## What is expected
A verbatim copy is needed of the lines below from the one containing "git push -u origin main" up to and including the one containing "Tha algorithm is", excluding pictures.

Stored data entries
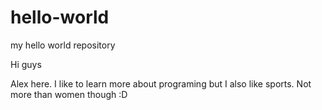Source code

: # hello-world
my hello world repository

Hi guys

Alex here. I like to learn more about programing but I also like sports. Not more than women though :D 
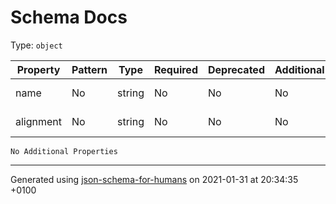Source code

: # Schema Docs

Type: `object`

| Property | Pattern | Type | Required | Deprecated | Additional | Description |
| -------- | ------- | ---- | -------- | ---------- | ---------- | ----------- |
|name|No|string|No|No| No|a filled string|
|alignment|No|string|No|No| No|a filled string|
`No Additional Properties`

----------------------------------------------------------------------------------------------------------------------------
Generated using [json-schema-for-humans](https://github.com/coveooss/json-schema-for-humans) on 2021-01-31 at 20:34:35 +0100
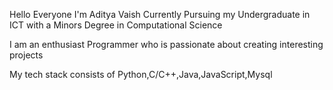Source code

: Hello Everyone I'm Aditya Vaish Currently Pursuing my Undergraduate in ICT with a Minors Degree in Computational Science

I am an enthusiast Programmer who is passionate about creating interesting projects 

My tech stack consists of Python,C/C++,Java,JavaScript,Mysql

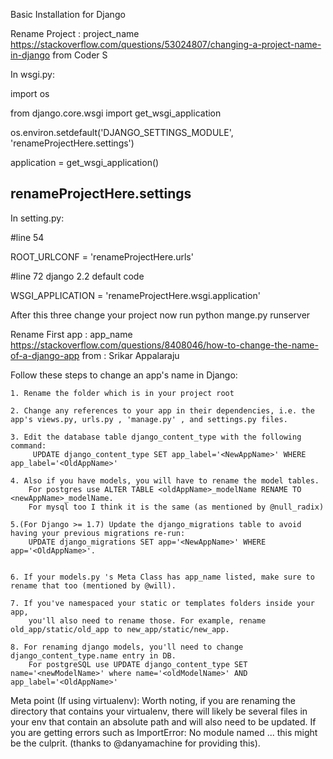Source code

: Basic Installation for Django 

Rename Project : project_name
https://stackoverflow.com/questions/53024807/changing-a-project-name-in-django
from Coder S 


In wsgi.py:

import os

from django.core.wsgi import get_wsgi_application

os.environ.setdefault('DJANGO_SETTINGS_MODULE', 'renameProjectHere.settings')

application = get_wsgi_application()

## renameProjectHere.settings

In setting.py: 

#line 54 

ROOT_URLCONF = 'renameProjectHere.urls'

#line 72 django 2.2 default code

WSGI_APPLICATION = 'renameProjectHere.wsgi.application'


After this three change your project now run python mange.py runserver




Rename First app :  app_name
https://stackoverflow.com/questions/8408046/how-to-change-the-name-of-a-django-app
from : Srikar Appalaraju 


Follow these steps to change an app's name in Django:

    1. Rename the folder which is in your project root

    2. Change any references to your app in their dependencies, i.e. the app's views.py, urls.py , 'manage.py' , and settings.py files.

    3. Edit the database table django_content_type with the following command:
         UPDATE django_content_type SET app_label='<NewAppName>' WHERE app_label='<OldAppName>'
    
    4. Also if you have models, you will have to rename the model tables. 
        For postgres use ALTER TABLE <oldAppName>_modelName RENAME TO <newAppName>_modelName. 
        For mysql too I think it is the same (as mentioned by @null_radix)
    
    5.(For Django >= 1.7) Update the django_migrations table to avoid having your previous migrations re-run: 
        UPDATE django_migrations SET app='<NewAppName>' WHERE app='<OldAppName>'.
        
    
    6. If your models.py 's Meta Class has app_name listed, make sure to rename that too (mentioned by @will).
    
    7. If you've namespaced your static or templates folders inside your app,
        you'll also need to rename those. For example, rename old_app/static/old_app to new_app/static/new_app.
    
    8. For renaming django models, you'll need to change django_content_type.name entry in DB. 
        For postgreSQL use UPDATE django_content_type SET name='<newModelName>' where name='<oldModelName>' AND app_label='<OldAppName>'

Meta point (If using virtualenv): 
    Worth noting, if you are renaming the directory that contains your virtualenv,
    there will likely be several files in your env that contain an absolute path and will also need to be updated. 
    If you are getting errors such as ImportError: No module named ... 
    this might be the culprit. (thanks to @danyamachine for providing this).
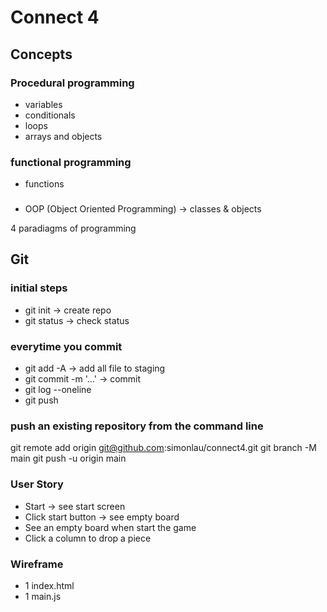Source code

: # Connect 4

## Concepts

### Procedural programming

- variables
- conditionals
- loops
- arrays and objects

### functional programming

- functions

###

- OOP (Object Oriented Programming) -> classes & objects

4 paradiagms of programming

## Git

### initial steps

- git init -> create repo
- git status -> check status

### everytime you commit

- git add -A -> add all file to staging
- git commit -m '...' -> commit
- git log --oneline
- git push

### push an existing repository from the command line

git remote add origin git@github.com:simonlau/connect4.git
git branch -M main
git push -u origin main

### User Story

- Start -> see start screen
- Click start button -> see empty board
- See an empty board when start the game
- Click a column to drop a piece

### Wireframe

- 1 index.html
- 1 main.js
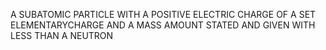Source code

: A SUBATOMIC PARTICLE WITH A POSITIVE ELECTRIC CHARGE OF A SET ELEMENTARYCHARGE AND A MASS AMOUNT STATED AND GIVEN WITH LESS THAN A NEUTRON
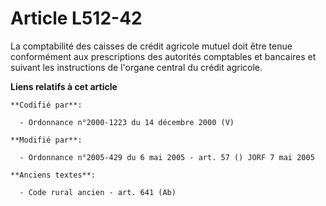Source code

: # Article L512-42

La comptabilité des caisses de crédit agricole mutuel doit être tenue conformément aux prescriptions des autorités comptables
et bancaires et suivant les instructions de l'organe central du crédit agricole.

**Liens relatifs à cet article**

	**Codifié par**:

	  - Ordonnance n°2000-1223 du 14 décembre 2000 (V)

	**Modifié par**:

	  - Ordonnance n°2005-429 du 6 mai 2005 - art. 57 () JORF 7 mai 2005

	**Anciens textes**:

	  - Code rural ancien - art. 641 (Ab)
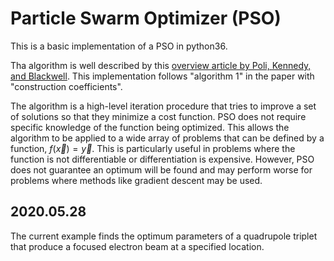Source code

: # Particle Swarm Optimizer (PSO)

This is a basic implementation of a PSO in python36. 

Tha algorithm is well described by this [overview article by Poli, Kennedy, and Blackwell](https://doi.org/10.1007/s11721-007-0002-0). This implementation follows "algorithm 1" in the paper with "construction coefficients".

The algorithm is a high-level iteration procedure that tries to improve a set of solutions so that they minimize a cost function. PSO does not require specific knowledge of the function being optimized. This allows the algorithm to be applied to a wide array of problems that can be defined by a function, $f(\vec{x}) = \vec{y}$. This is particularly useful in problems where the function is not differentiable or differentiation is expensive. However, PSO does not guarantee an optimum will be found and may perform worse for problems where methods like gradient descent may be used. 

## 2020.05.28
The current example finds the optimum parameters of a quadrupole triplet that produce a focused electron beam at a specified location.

## Response
git push -u origin main

### User Story

- Start -> see start screen
- Click start button -> see empty board
- See an empty board when start the game
- Click a column to drop a piece

### Wireframe

- 1 index.html
- 1 main.js
Source code

: A SUBATOMIC PARTICLE WITH A POSITIVE ELECTRIC CHARGE OF A SET ELEMENTARYCHARGE AND A MASS AMOUNT STATED AND GIVEN WITH LESS THAN A NEUTRON
Source code

: # Article L512-42

La comptabilité des caisses de crédit agricole mutuel doit être tenue conformément aux prescriptions des autorités comptables
et bancaires et suivant les instructions de l'organe central du crédit agricole.

**Liens relatifs à cet article**

	**Codifié par**:

	  - Ordonnance n°2000-1223 du 14 décembre 2000 (V)

	**Modifié par**:

	  - Ordonnance n°2005-429 du 6 mai 2005 - art. 57 () JORF 7 mai 2005

	**Anciens textes**:

	  - Code rural ancien - art. 641 (Ab)
Source code

: # Particle Swarm Optimizer (PSO)

This is a basic implementation of a PSO in python36. 

Tha algorithm is well described by this [overview article by Poli, Kennedy, and Blackwell](https://doi.org/10.1007/s11721-007-0002-0). This implementation follows "algorithm 1" in the paper with "construction coefficients".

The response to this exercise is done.